▶ [TASK]
Search the records below for the word "seed". Pull out each line that has it.

▶ [DATA SECTION]
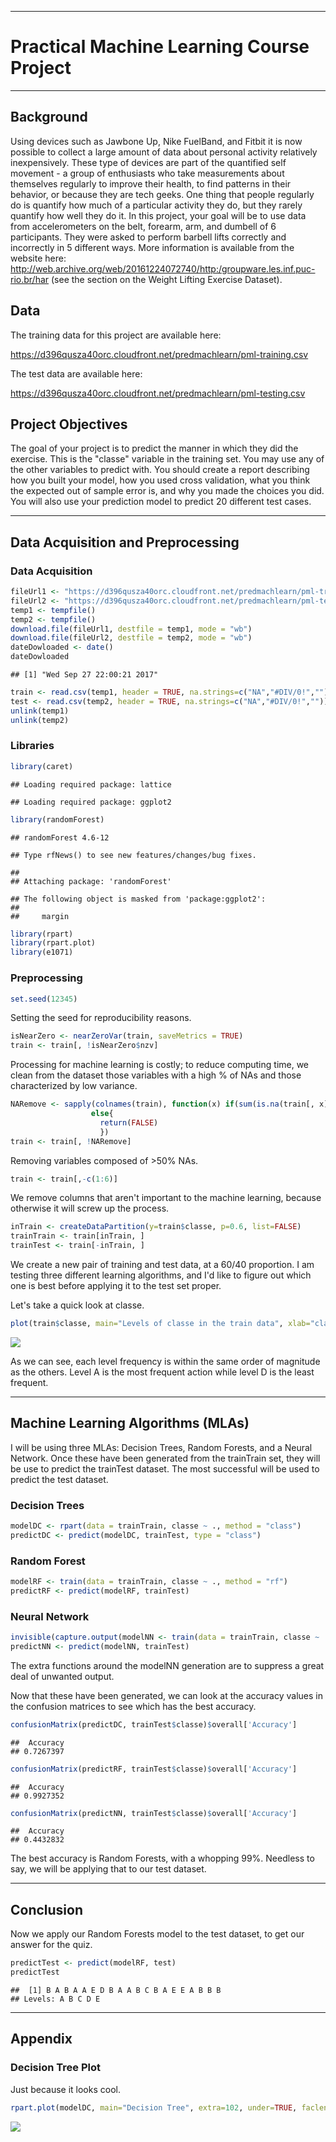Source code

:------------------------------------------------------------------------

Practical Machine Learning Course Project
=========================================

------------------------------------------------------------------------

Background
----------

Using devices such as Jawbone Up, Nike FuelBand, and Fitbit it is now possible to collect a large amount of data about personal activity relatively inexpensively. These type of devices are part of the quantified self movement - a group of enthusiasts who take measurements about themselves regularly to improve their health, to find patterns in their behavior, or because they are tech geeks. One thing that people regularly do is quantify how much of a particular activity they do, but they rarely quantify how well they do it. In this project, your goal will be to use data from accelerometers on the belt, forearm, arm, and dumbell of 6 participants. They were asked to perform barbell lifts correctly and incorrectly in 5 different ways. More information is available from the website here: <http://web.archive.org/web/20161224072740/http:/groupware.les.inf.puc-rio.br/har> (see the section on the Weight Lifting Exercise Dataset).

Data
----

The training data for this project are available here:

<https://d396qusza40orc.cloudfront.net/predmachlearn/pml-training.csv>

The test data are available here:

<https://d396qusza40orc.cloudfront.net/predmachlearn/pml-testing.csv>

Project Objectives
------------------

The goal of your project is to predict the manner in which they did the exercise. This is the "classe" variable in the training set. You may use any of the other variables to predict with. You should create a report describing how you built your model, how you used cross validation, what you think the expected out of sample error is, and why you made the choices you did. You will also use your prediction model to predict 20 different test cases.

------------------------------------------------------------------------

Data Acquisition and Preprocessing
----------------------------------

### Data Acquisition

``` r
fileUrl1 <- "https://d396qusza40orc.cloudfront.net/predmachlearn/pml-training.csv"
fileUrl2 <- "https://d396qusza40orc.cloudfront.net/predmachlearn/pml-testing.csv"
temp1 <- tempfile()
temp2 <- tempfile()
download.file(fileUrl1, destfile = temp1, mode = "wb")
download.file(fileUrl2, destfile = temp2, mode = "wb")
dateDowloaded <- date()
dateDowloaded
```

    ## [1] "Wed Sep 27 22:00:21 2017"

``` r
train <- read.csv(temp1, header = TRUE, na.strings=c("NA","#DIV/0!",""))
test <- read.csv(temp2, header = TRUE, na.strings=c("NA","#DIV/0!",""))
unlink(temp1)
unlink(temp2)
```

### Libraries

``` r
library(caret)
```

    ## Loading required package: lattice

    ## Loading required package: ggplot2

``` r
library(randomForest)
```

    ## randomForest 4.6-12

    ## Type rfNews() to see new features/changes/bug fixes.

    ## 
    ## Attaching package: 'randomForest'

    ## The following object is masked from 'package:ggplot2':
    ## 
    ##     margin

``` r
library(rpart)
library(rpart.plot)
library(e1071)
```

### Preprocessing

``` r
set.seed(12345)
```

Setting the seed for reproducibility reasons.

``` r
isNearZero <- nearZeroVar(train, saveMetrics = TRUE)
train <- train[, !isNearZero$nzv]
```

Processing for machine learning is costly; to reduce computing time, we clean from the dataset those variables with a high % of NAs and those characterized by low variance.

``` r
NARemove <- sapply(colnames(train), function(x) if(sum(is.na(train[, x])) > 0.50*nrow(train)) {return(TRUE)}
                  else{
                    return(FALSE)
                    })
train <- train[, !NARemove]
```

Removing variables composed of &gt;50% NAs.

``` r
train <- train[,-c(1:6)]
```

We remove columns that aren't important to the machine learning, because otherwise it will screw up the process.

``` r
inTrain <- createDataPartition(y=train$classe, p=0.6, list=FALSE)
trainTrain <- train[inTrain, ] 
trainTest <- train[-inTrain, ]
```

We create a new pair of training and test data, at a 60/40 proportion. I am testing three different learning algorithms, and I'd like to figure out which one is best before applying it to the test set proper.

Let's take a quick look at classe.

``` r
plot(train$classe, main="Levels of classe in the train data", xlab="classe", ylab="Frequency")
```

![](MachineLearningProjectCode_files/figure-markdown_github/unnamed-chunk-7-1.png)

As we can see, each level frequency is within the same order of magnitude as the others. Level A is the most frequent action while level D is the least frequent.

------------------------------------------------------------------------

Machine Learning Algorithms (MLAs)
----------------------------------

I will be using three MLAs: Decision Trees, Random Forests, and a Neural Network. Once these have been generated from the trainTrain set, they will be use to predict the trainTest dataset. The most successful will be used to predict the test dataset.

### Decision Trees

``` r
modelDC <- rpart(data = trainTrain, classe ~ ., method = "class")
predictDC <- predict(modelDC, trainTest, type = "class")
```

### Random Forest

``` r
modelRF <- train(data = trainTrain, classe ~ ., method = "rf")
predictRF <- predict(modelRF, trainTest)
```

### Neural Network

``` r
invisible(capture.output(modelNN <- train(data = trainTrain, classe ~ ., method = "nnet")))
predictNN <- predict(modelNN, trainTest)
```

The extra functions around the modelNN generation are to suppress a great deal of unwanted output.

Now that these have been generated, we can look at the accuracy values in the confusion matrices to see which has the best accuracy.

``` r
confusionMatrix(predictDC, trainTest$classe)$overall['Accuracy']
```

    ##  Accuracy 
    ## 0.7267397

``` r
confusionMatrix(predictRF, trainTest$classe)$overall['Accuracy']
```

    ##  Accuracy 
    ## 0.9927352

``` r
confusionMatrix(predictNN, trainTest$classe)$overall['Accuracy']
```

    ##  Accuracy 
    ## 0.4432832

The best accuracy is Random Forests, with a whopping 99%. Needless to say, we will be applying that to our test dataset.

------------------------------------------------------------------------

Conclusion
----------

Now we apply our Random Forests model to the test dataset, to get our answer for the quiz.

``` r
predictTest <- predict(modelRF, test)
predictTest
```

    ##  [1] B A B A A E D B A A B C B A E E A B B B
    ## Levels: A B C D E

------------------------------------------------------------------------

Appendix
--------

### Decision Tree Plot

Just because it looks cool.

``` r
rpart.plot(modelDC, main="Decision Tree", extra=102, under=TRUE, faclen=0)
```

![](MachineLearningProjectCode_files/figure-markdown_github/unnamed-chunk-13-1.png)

▶ [ANSWER TO THE EXERCISE]
set.seed(12345)
Setting the seed for reproducibility reasons.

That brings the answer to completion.